Work order: From the entries below, return only the lines starting at the one that contains "To find two" and ending at the one that contains "When selecting the", exactly as they stand.

==================================================

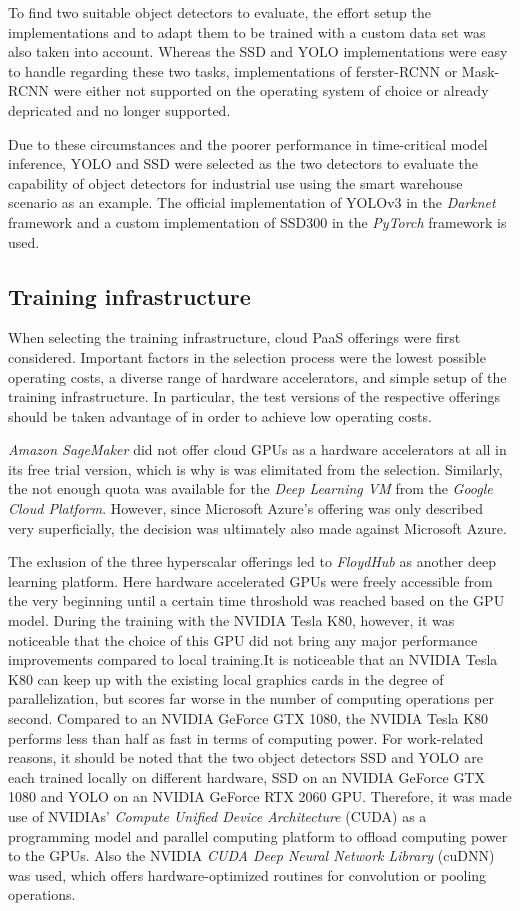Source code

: \documentclass[a4paper, 10pt, journal]{wissarbIEEE}      %
\begin{document}
To find two suitable object detectors to evaluate, the effort setup the implementations and to adapt them to be trained with a custom data set was also taken into account. Whereas the SSD and YOLO implementations were easy to handle regarding these two tasks, implementations of ferster-RCNN or Mask-RCNN were either not supported on the operating system of choice or already depricated and no longer supported. 

Due to these circumstances and the poorer performance in time-critical model inference, YOLO and SSD were selected as the two detectors to evaluate the capability of object detectors for industrial use using the smart warehouse scenario as an example. The official implementation of YOLOv3 in the \textit{Darknet} framework and a custom implementation of SSD300 in the \textit{PyTorch} framework is used.

\subsection{Training infrastructure}

When selecting the training infrastructure, cloud PaaS offerings were first considered. Important factors in the selection process were the lowest possible operating costs, a diverse range of hardware accelerators, and simple setup of the training infrastructure. In particular, the test versions of the respective offerings should be taken advantage of in order to achieve low operating costs.

\textit{Amazon SageMaker} did not offer cloud GPUs as a hardware accelerators at all in its free trial version, which is why is was elimitated from the selection. Similarly, the not enough quota was available for the \textit{Deep Learning VM} from the  \textit{Google Cloud Platform}. However, since Microsoft Azure's offering was only described very superficially, the decision was ultimately also made against Microsoft Azure.

The exlusion of the three hyperscalar offerings led to \textit{FloydHub} as another deep learning platform. Here hardware accelerated GPUs were freely accessible from the very beginning until a certain time throshold was reached based on the GPU model. During the training with the NVIDIA Tesla K80, however, it was noticeable that the choice of this GPU did not bring any major performance improvements compared to local training.It is noticeable that an NVIDIA Tesla K80 can keep up with the existing local graphics cards in the degree of parallelization, but scores far worse in the number of computing operations per second. Compared to an NVIDIA GeForce GTX 1080, the NVIDIA Tesla K80 performs less than half as fast in terms of computing power. For work-related reasons, it should be noted that the two object detectors SSD and YOLO are each trained locally on different hardware, SSD on an NVIDIA GeForce GTX 1080 and YOLO on an NVIDIA GeForce RTX 2060 GPU. Therefore, it was made use of NVIDIAs' \textit{Compute Unified Device Architecture} (CUDA) as a programming model and parallel computing platform to offload computing power to the GPUs. Also the NVIDIA \textit{CUDA Deep Neural Network Library} (cuDNN) was used, which offers hardware-optimized routines for convolution or pooling operations. 
\end{document}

==================================================

Solution to this exercise:
To find two suitable object detectors to evaluate, the effort setup the implementations and to adapt them to be trained with a custom data set was also taken into account. Whereas the SSD and YOLO implementations were easy to handle regarding these two tasks, implementations of ferster-RCNN or Mask-RCNN were either not supported on the operating system of choice or already depricated and no longer supported. 

Due to these circumstances and the poorer performance in time-critical model inference, YOLO and SSD were selected as the two detectors to evaluate the capability of object detectors for industrial use using the smart warehouse scenario as an example. The official implementation of YOLOv3 in the \textit{Darknet} framework and a custom implementation of SSD300 in the \textit{PyTorch} framework is used.

\subsection{Training infrastructure}

When selecting the training infrastructure, cloud PaaS offerings were first considered. Important factors in the selection process were the lowest possible operating costs, a diverse range of hardware accelerators, and simple setup of the training infrastructure. In particular, the test versions of the respective offerings should be taken advantage of in order to achieve low operating costs.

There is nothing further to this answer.